Brief ▸ In the material below, how many lines include the word "MapAlCaponeToIndividualParty"? Write only the number.

Data under study ▸
^^^^
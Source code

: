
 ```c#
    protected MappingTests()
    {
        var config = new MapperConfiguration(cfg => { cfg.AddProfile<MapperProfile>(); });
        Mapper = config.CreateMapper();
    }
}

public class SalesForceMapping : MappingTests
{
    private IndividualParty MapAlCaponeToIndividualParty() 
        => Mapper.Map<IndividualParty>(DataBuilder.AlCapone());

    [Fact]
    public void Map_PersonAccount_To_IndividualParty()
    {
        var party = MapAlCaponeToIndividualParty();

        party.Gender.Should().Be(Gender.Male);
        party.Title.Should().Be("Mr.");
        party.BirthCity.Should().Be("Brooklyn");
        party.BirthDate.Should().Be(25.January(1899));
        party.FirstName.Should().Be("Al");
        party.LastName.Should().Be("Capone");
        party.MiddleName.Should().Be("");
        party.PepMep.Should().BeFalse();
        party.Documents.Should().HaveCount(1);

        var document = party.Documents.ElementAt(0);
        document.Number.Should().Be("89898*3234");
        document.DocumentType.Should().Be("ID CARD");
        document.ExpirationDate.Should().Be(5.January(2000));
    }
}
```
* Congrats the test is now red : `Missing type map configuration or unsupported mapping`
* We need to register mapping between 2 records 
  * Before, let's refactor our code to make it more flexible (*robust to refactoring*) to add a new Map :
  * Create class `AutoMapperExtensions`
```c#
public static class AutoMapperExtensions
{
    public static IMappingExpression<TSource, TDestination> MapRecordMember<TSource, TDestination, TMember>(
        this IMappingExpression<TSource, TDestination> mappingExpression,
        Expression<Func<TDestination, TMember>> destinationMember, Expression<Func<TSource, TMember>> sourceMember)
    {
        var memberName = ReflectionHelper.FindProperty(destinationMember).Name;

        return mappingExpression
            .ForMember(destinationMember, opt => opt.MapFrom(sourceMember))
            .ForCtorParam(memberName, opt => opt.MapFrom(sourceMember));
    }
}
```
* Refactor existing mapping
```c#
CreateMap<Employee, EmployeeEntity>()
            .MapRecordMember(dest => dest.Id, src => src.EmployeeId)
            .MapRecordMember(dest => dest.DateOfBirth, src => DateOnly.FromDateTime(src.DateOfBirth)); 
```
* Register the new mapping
^^^^
Your solution ▸ 2